**What this task involves**
Figure out how many lines in these records contain "performance". Only the number belongs in the reply.

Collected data
- - - - -

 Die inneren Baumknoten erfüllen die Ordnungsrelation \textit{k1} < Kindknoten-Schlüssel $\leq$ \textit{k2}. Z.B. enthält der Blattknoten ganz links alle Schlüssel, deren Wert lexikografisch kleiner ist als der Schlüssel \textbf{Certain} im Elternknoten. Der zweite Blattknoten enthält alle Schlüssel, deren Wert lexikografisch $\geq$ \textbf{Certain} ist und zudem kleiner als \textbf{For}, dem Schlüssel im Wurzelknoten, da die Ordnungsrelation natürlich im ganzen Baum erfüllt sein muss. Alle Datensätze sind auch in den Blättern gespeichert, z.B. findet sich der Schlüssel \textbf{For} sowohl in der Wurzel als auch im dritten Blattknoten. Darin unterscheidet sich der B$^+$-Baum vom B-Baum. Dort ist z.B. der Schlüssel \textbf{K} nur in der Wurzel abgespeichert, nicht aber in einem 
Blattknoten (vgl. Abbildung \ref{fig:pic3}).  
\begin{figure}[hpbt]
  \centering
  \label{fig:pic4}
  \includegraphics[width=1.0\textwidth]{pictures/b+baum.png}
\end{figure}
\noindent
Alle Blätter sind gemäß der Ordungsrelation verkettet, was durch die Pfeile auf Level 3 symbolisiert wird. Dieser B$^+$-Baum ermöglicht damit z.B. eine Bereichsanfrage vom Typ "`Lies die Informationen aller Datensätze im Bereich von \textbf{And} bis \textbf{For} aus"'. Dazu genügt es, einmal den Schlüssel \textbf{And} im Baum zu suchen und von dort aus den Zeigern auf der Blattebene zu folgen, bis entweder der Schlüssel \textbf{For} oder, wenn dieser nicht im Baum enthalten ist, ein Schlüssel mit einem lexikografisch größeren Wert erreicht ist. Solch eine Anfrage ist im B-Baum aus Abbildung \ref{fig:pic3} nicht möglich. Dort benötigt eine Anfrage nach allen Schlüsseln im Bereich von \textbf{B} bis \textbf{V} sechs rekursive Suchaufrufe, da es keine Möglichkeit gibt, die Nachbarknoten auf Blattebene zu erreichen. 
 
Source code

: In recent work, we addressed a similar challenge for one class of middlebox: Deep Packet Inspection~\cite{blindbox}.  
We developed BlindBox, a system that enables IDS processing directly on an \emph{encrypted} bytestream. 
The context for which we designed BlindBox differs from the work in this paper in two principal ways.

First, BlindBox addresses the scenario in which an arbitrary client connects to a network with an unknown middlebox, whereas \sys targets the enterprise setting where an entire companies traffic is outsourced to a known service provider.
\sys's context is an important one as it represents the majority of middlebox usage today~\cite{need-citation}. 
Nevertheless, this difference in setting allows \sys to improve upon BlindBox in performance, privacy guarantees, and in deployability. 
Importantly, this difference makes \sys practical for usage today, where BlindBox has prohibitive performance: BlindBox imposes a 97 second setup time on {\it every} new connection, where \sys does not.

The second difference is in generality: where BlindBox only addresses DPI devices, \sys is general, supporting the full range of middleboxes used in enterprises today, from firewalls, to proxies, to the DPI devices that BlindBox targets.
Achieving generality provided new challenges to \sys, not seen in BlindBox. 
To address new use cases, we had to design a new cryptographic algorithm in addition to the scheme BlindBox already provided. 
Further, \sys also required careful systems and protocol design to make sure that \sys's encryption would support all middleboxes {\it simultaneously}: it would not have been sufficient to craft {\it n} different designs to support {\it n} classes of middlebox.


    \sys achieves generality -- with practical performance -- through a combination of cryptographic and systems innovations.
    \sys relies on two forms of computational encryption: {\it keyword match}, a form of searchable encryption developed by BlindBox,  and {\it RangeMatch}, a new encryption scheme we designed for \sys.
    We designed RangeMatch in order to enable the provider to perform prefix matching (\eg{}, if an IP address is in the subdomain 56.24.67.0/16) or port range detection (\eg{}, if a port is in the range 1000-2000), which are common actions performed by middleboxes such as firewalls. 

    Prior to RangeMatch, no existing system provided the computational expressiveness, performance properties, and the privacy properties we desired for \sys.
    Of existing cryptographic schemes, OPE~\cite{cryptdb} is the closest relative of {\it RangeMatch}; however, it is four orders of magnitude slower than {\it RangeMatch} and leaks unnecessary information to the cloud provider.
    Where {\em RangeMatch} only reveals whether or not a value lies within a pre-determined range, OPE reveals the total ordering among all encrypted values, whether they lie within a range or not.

- - - - -

**Task answer**
4